==== Recorded data ====
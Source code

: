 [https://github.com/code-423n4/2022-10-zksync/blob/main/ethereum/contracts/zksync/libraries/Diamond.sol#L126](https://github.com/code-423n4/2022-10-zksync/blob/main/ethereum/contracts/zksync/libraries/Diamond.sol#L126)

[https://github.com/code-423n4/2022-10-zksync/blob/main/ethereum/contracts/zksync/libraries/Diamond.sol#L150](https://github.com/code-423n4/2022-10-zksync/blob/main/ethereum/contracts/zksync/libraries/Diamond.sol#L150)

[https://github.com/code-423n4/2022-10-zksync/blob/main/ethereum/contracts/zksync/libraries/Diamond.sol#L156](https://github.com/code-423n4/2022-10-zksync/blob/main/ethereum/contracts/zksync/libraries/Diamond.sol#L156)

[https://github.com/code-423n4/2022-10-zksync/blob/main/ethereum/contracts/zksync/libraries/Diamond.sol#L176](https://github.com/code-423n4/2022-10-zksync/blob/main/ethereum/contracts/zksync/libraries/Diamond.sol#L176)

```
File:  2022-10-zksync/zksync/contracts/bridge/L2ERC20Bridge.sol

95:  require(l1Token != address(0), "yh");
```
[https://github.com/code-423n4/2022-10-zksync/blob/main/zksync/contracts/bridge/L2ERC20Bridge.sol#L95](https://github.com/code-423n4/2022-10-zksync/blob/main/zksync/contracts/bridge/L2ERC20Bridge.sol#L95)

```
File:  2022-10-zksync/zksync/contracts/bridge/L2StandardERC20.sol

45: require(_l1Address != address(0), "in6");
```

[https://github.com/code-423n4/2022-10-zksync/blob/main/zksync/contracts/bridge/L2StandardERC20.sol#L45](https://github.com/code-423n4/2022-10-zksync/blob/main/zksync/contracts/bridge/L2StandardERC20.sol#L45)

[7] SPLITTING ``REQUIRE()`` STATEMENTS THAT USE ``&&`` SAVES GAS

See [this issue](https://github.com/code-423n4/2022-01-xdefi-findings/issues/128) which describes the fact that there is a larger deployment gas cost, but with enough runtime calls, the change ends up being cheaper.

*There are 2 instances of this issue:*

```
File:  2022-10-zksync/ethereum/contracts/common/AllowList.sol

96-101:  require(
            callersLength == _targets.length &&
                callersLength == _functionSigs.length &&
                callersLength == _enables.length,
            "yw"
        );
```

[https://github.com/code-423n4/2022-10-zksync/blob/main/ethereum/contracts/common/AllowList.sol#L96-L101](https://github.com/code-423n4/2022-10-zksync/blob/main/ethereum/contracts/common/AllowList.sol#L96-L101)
====
= Work to be completed =
In the answer, each entry from the listing must be transcribed exactly.

= Problem solution =
Source code

: [https://github.com/code-423n4/2022-10-zksync/blob/main/ethereum/contracts/zksync/libraries/Diamond.sol#L126](https://github.com/code-423n4/2022-10-zksync/blob/main/ethereum/contracts/zksync/libraries/Diamond.sol#L126)

[https://github.com/code-423n4/2022-10-zksync/blob/main/ethereum/contracts/zksync/libraries/Diamond.sol#L150](https://github.com/code-423n4/2022-10-zksync/blob/main/ethereum/contracts/zksync/libraries/Diamond.sol#L150)

[https://github.com/code-423n4/2022-10-zksync/blob/main/ethereum/contracts/zksync/libraries/Diamond.sol#L156](https://github.com/code-423n4/2022-10-zksync/blob/main/ethereum/contracts/zksync/libraries/Diamond.sol#L156)

[https://github.com/code-423n4/2022-10-zksync/blob/main/ethereum/contracts/zksync/libraries/Diamond.sol#L176](https://github.com/code-423n4/2022-10-zksync/blob/main/ethereum/contracts/zksync/libraries/Diamond.sol#L176)

```
File:  2022-10-zksync/zksync/contracts/bridge/L2ERC20Bridge.sol

95:  require(l1Token != address(0), "yh");
```
[https://github.com/code-423n4/2022-10-zksync/blob/main/zksync/contracts/bridge/L2ERC20Bridge.sol#L95](https://github.com/code-423n4/2022-10-zksync/blob/main/zksync/contracts/bridge/L2ERC20Bridge.sol#L95)

```
File:  2022-10-zksync/zksync/contracts/bridge/L2StandardERC20.sol

45: require(_l1Address != address(0), "in6");
```

[https://github.com/code-423n4/2022-10-zksync/blob/main/zksync/contracts/bridge/L2StandardERC20.sol#L45](https://github.com/code-423n4/2022-10-zksync/blob/main/zksync/contracts/bridge/L2StandardERC20.sol#L45)

[7] SPLITTING ``REQUIRE()`` STATEMENTS THAT USE ``&&`` SAVES GAS

See [this issue](https://github.com/code-423n4/2022-01-xdefi-findings/issues/128) which describes the fact that there is a larger deployment gas cost, but with enough runtime calls, the change ends up being cheaper.

*There are 2 instances of this issue:*

```
File:  2022-10-zksync/ethereum/contracts/common/AllowList.sol

96-101:  require(
            callersLength == _targets.length &&
                callersLength == _functionSigs.length &&
                callersLength == _enables.length,
            "yw"
        );
```

[https://github.com/code-423n4/2022-10-zksync/blob/main/ethereum/contracts/common/AllowList.sol#L96-L101](https://github.com/code-423n4/2022-10-zksync/blob/main/ethereum/contracts/common/AllowList.sol#L96-L101)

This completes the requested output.